Which lines of the entries below run from the one holding "suffer from this" to the one holding "enhanced, and how", inclusive? Set down exactly those lines and no others.

>>>

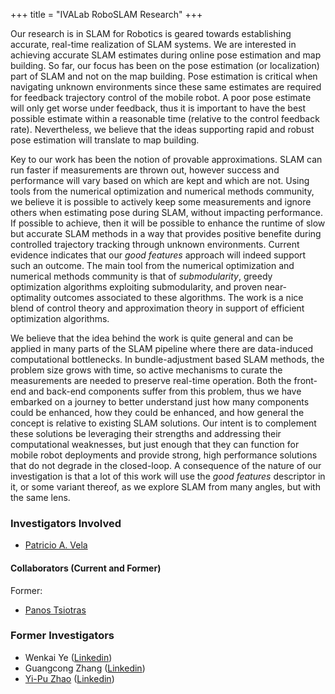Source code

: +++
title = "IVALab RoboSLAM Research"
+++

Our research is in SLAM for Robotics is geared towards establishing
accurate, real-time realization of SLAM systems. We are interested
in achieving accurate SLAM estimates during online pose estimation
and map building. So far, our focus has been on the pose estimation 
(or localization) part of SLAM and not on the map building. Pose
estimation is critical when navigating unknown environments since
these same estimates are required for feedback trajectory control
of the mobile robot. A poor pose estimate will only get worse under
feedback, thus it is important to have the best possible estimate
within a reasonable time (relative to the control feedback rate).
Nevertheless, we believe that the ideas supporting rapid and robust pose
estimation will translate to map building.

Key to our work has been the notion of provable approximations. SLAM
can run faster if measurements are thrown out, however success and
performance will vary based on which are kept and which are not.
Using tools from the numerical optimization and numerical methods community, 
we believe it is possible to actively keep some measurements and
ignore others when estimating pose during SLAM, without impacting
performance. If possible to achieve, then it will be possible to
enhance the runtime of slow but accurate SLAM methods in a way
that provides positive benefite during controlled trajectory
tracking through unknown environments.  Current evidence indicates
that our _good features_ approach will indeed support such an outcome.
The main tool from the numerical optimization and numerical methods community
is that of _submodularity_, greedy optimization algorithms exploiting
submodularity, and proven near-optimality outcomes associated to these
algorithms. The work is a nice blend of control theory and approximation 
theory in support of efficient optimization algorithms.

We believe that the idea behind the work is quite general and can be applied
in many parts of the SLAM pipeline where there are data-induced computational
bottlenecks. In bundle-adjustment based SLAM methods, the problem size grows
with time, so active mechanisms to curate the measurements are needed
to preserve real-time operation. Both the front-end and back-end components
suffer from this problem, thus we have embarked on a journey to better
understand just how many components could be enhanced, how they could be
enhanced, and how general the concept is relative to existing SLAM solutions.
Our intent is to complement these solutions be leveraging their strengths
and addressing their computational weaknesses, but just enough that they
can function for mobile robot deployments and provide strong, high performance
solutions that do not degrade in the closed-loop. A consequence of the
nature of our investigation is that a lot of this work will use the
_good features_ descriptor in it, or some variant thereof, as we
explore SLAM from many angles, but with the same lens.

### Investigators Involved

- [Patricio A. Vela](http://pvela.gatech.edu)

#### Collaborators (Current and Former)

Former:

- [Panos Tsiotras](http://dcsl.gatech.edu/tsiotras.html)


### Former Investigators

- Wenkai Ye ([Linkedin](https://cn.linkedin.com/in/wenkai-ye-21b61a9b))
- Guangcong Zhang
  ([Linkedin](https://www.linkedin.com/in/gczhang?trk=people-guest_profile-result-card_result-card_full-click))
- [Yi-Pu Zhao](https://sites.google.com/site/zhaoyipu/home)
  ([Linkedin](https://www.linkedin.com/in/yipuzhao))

<<<
>>>

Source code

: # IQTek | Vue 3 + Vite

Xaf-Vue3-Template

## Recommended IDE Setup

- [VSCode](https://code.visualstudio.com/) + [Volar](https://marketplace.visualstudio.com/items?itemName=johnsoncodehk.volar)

<<<

### [PROBLEM SOLUTION]
suffer from this problem, thus we have embarked on a journey to better
understand just how many components could be enhanced, how they could be
enhanced, and how general the concept is relative to existing SLAM solutions.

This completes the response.